[[ Records supplied open ]]

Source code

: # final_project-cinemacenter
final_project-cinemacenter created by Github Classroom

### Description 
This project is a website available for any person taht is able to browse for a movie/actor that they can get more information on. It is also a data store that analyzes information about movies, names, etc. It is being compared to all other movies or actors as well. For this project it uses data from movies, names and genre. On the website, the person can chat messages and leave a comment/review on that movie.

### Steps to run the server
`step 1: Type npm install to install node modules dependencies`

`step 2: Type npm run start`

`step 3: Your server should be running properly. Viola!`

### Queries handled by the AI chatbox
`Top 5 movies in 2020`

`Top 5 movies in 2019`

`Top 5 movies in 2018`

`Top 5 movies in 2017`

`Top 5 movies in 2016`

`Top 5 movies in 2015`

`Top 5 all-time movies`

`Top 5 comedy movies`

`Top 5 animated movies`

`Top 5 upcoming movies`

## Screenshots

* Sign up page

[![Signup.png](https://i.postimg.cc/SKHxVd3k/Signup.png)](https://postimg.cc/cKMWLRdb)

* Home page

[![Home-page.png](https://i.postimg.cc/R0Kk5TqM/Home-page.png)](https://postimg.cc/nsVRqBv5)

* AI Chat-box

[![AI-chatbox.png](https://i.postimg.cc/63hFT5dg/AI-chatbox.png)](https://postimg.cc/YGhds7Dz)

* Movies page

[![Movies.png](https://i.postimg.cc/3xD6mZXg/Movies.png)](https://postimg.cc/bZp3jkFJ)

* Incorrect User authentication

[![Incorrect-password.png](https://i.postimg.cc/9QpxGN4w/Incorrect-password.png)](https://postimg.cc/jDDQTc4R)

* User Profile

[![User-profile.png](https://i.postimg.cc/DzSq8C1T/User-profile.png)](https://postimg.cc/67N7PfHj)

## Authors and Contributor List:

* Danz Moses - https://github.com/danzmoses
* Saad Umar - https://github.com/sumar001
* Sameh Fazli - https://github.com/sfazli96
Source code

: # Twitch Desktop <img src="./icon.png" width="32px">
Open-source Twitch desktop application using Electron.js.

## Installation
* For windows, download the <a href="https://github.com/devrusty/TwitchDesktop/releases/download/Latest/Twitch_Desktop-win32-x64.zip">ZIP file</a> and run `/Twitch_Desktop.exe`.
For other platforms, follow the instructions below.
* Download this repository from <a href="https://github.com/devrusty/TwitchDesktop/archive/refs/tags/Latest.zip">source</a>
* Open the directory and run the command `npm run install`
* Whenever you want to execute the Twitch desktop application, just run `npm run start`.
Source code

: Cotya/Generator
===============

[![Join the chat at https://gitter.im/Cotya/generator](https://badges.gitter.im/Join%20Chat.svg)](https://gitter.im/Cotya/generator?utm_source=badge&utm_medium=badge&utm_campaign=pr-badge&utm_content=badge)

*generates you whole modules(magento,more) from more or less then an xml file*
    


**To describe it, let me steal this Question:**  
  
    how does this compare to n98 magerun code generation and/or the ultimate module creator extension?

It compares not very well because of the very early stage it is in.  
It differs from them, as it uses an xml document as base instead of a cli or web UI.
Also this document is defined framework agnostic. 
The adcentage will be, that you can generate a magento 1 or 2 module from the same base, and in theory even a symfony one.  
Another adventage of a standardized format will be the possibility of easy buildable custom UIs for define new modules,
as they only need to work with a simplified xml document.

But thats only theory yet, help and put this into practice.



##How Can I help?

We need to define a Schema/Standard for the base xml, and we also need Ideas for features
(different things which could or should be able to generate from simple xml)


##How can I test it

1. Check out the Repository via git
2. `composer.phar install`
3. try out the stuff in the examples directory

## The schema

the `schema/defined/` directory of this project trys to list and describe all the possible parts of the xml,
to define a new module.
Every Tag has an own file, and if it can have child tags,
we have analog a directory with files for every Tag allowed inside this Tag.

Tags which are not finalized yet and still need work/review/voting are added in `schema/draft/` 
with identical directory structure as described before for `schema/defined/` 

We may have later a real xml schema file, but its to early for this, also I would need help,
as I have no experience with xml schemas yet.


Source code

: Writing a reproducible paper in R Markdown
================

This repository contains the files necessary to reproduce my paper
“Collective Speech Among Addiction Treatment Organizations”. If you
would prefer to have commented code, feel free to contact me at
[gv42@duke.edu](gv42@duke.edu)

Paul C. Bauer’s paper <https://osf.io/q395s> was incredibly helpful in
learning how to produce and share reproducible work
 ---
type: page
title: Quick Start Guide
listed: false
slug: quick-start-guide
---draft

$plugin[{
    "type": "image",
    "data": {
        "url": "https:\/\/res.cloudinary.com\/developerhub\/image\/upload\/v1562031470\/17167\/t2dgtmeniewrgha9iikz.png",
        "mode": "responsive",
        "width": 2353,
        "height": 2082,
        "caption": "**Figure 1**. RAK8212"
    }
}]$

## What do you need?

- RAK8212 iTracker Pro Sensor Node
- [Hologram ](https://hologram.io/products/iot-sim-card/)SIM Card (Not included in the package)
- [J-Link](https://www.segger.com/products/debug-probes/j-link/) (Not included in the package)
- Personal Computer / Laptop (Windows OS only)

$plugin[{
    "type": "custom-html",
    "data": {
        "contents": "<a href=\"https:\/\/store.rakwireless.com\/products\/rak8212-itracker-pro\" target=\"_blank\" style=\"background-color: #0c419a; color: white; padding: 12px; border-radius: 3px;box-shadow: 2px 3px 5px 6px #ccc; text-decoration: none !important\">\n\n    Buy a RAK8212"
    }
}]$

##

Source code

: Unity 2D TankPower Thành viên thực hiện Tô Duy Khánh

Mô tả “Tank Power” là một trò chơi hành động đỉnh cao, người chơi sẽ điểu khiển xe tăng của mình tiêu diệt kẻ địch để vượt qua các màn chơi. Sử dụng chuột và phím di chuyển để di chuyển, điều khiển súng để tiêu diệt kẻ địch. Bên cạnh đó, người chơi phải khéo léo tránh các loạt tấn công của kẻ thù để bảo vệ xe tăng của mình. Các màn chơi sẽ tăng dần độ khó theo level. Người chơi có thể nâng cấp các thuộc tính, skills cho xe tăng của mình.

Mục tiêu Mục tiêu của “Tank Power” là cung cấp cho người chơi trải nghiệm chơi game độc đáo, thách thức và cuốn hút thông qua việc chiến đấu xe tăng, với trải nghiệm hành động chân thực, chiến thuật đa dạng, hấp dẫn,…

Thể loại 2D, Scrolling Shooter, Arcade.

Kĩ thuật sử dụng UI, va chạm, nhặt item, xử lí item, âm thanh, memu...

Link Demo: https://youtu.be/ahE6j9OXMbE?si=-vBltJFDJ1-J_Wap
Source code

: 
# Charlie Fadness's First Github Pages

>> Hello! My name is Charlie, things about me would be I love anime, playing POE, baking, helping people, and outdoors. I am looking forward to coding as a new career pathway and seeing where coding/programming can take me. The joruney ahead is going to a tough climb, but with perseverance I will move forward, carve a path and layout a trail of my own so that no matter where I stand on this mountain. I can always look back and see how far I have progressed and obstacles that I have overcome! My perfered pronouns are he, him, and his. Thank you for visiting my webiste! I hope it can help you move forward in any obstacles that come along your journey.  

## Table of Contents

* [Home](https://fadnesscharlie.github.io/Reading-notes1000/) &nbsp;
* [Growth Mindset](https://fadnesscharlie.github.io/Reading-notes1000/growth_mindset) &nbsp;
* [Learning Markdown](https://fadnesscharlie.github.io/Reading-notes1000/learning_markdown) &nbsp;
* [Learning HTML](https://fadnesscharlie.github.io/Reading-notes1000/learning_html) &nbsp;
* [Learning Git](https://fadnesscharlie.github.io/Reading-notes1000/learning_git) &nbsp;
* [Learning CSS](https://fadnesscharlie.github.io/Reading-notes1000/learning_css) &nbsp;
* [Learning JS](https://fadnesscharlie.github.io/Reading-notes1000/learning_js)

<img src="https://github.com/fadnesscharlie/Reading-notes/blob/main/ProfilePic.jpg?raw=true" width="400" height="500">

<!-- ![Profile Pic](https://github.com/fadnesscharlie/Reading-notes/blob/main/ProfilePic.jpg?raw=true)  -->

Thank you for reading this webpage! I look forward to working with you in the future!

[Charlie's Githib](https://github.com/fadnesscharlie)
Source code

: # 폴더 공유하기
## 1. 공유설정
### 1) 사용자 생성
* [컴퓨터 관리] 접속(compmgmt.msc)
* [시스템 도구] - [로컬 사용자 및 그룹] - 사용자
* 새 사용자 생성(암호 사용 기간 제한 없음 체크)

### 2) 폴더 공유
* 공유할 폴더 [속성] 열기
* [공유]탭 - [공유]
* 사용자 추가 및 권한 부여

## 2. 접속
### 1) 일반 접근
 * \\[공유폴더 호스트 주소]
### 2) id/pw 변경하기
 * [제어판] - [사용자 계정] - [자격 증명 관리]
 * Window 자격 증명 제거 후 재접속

[[ Records supplied closed ]]

▶ [Task objective] Retype exactly the lines of the data above, starting at its first line and finishing with the line that has "## Installation" in it.

▶ [Task answer]
Source code

: # final_project-cinemacenter
final_project-cinemacenter created by Github Classroom

### Description 
This project is a website available for any person taht is able to browse for a movie/actor that they can get more information on. It is also a data store that analyzes information about movies, names, etc. It is being compared to all other movies or actors as well. For this project it uses data from movies, names and genre. On the website, the person can chat messages and leave a comment/review on that movie.

### Steps to run the server
`step 1: Type npm install to install node modules dependencies`

`step 2: Type npm run start`

`step 3: Your server should be running properly. Viola!`

### Queries handled by the AI chatbox
`Top 5 movies in 2020`

`Top 5 movies in 2019`

`Top 5 movies in 2018`

`Top 5 movies in 2017`

`Top 5 movies in 2016`

`Top 5 movies in 2015`

`Top 5 all-time movies`

`Top 5 comedy movies`

`Top 5 animated movies`

`Top 5 upcoming movies`

## Screenshots

* Sign up page

[![Signup.png](https://i.postimg.cc/SKHxVd3k/Signup.png)](https://postimg.cc/cKMWLRdb)

* Home page

[![Home-page.png](https://i.postimg.cc/R0Kk5TqM/Home-page.png)](https://postimg.cc/nsVRqBv5)

* AI Chat-box

[![AI-chatbox.png](https://i.postimg.cc/63hFT5dg/AI-chatbox.png)](https://postimg.cc/YGhds7Dz)

* Movies page

[![Movies.png](https://i.postimg.cc/3xD6mZXg/Movies.png)](https://postimg.cc/bZp3jkFJ)

* Incorrect User authentication

[![Incorrect-password.png](https://i.postimg.cc/9QpxGN4w/Incorrect-password.png)](https://postimg.cc/jDDQTc4R)

* User Profile

[![User-profile.png](https://i.postimg.cc/DzSq8C1T/User-profile.png)](https://postimg.cc/67N7PfHj)

## Authors and Contributor List:

* Danz Moses - https://github.com/danzmoses
* Saad Umar - https://github.com/sumar001
* Sameh Fazli - https://github.com/sfazli96
Source code

: # Twitch Desktop <img src="./icon.png" width="32px">
Open-source Twitch desktop application using Electron.js.

## Installation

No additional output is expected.